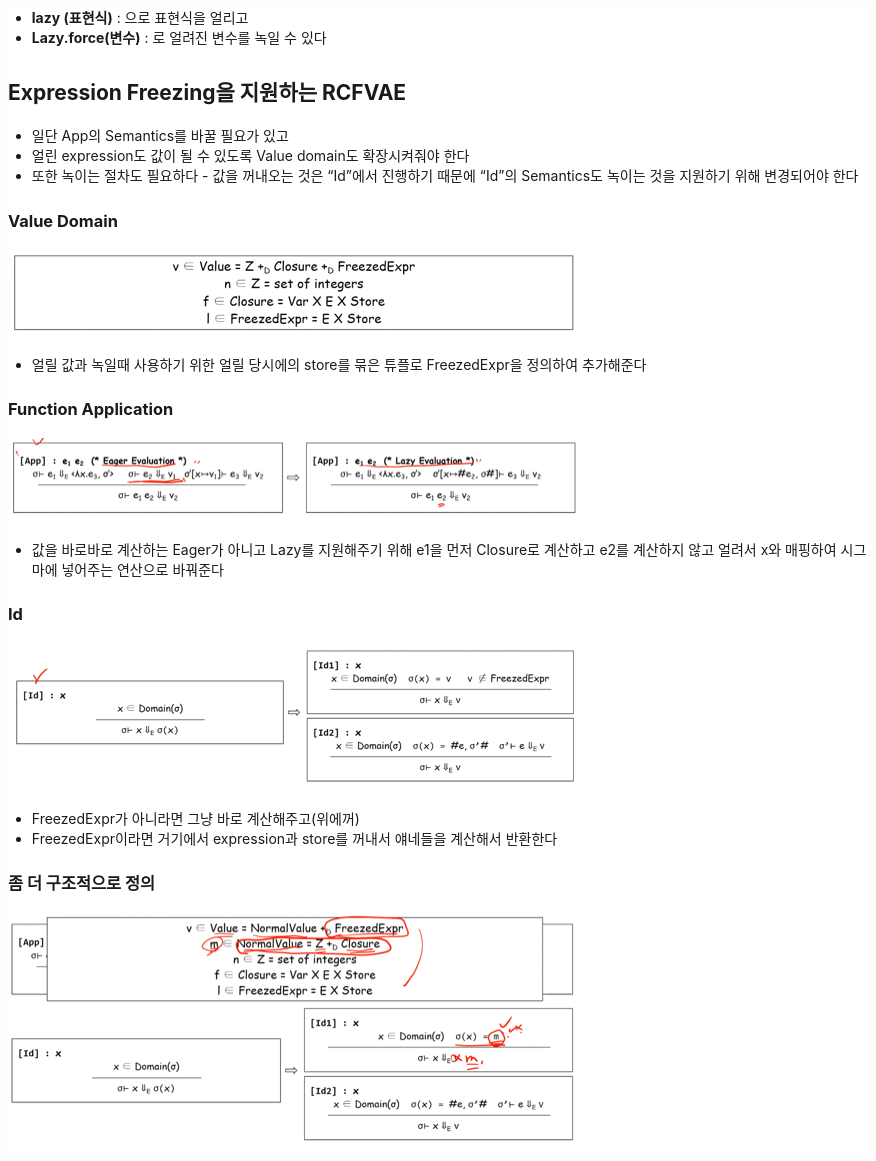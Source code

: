 - **lazy (표현식)** : 으로 표현식을 얼리고
- **Lazy.force(변수)** : 로 얼려진 변수를 녹일 수 있다

## Expression Freezing을 지원하는 RCFVAE

- 일단 App의 Semantics를 바꿀 필요가 있고
- 얼린 expression도 값이 될 수 있도록 Value domain도 확장시켜줘야 한다
- 또한 녹이는 절차도 필요하다 - 값을 꺼내오는 것은 “Id”에서 진행하기 때문에 “Id”의 Semantics도 녹이는 것을 지원하기 위해 변경되어야 한다

### Value Domain

![%E1%84%8B%E1%85%B5%E1%84%85%E1%85%A9%E1%86%AB12%20-%20%E1%84%8C%E1%85%A2%E1%84%80%E1%85%B1%E1%84%92%E1%85%A1%E1%86%B7%E1%84%89%E1%85%AE%206f02797641314c598291bdccda9abccb/image13.png](gardens/pl/originals/pl.spring.2021.cse.cnu.ac.kr/images/12_6f02797641314c598291bdccda9abccb/image13.png)

- 얼릴 값과 녹일때 사용하기 위한 얼릴 당시에의 store를 묶은 튜플로 FreezedExpr을 정의하여 추가해준다

### Function Application

![%E1%84%8B%E1%85%B5%E1%84%85%E1%85%A9%E1%86%AB12%20-%20%E1%84%8C%E1%85%A2%E1%84%80%E1%85%B1%E1%84%92%E1%85%A1%E1%86%B7%E1%84%89%E1%85%AE%206f02797641314c598291bdccda9abccb/image14.png](gardens/pl/originals/pl.spring.2021.cse.cnu.ac.kr/images/12_6f02797641314c598291bdccda9abccb/image14.png)

- 값을 바로바로 계산하는 Eager가 아니고 Lazy를 지원해주기 위해 e1을 먼저 Closure로 계산하고 e2를 계산하지 않고 얼려서 x와 매핑하여 시그마에 넣어주는 연산으로 바꿔준다

### Id

![%E1%84%8B%E1%85%B5%E1%84%85%E1%85%A9%E1%86%AB12%20-%20%E1%84%8C%E1%85%A2%E1%84%80%E1%85%B1%E1%84%92%E1%85%A1%E1%86%B7%E1%84%89%E1%85%AE%206f02797641314c598291bdccda9abccb/image15.png](gardens/pl/originals/pl.spring.2021.cse.cnu.ac.kr/images/12_6f02797641314c598291bdccda9abccb/image15.png)

- FreezedExpr가 아니라면 그냥 바로 계산해주고(위에꺼)
- FreezedExpr이라면 거기에서 expression과 store를 꺼내서 얘네들을 계산해서 반환한다

### 좀 더 구조적으로 정의

![%E1%84%8B%E1%85%B5%E1%84%85%E1%85%A9%E1%86%AB12%20-%20%E1%84%8C%E1%85%A2%E1%84%80%E1%85%B1%E1%84%92%E1%85%A1%E1%86%B7%E1%84%89%E1%85%AE%206f02797641314c598291bdccda9abccb/image16.png](gardens/pl/originals/pl.spring.2021.cse.cnu.ac.kr/images/12_6f02797641314c598291bdccda9abccb/image16.png)
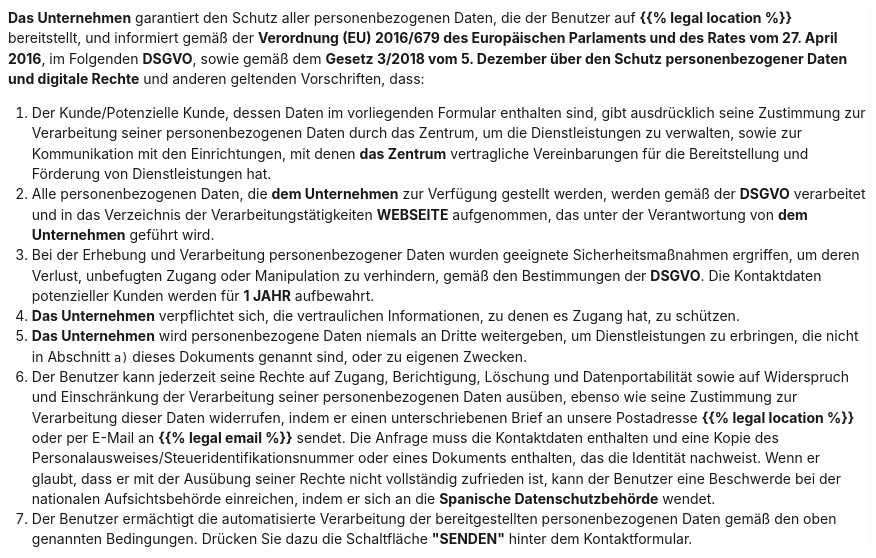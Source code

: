 **Das Unternehmen** garantiert den Schutz aller personenbezogenen Daten, die der Benutzer auf **{{% legal location %}}** bereitstellt, und informiert gemäß der **Verordnung (EU) 2016/679 des Europäischen Parlaments und des Rates vom 27. April 2016**, im Folgenden **DSGVO**, sowie gemäß dem **Gesetz 3/2018 vom 5. Dezember über den Schutz personenbezogener Daten und digitale Rechte** und anderen geltenden Vorschriften, dass:

1. Der Kunde/Potenzielle Kunde, dessen Daten im vorliegenden Formular enthalten sind, gibt ausdrücklich seine Zustimmung zur Verarbeitung seiner personenbezogenen Daten durch das Zentrum, um die Dienstleistungen zu verwalten, sowie zur Kommunikation mit den Einrichtungen, mit denen **das Zentrum** vertragliche Vereinbarungen für die Bereitstellung und Förderung von Dienstleistungen hat.
2. Alle personenbezogenen Daten, die **dem Unternehmen** zur Verfügung gestellt werden, werden gemäß der **DSGVO** verarbeitet und in das Verzeichnis der Verarbeitungstätigkeiten **WEBSEITE** aufgenommen, das unter der Verantwortung von **dem Unternehmen** geführt wird.
3. Bei der Erhebung und Verarbeitung personenbezogener Daten wurden geeignete Sicherheitsmaßnahmen ergriffen, um deren Verlust, unbefugten Zugang oder Manipulation zu verhindern, gemäß den Bestimmungen der **DSGVO**. Die Kontaktdaten potenzieller Kunden werden für **1 JAHR** aufbewahrt.
4. **Das Unternehmen** verpflichtet sich, die vertraulichen Informationen, zu denen es Zugang hat, zu schützen.
5. **Das Unternehmen** wird personenbezogene Daten niemals an Dritte weitergeben, um Dienstleistungen zu erbringen, die nicht in Abschnitt `a)` dieses Dokuments genannt sind, oder zu eigenen Zwecken.
6. Der Benutzer kann jederzeit seine Rechte auf Zugang, Berichtigung, Löschung und Datenportabilität sowie auf Widerspruch und Einschränkung der Verarbeitung seiner personenbezogenen Daten ausüben, ebenso wie seine Zustimmung zur Verarbeitung dieser Daten widerrufen, indem er einen unterschriebenen Brief an unsere Postadresse **{{% legal location %}}** oder per E-Mail an **{{% legal email %}}** sendet. Die Anfrage muss die Kontaktdaten enthalten und eine Kopie des Personalausweises/Steueridentifikationsnummer oder eines Dokuments enthalten, das die Identität nachweist. Wenn er glaubt, dass er mit der Ausübung seiner Rechte nicht vollständig zufrieden ist, kann der Benutzer eine Beschwerde bei der nationalen Aufsichtsbehörde einreichen, indem er sich an die **Spanische Datenschutzbehörde** wendet.
7. Der Benutzer ermächtigt die automatisierte Verarbeitung der bereitgestellten personenbezogenen Daten gemäß den oben genannten Bedingungen. Drücken Sie dazu die Schaltfläche **"SENDEN"** hinter dem Kontaktformular.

Work instruction: Reproduce each line of the material in which the string "werden" occurs.

Expected answer:
2. Alle personenbezogenen Daten, die **dem Unternehmen** zur Verfügung gestellt werden, werden gemäß der **DSGVO** verarbeitet und in das Verzeichnis der Verarbeitungstätigkeiten **WEBSEITE** aufgenommen, das unter der Verantwortung von **dem Unternehmen** geführt wird.
3. Bei der Erhebung und Verarbeitung personenbezogener Daten wurden geeignete Sicherheitsmaßnahmen ergriffen, um deren Verlust, unbefugten Zugang oder Manipulation zu verhindern, gemäß den Bestimmungen der **DSGVO**. Die Kontaktdaten potenzieller Kunden werden für **1 JAHR** aufbewahrt.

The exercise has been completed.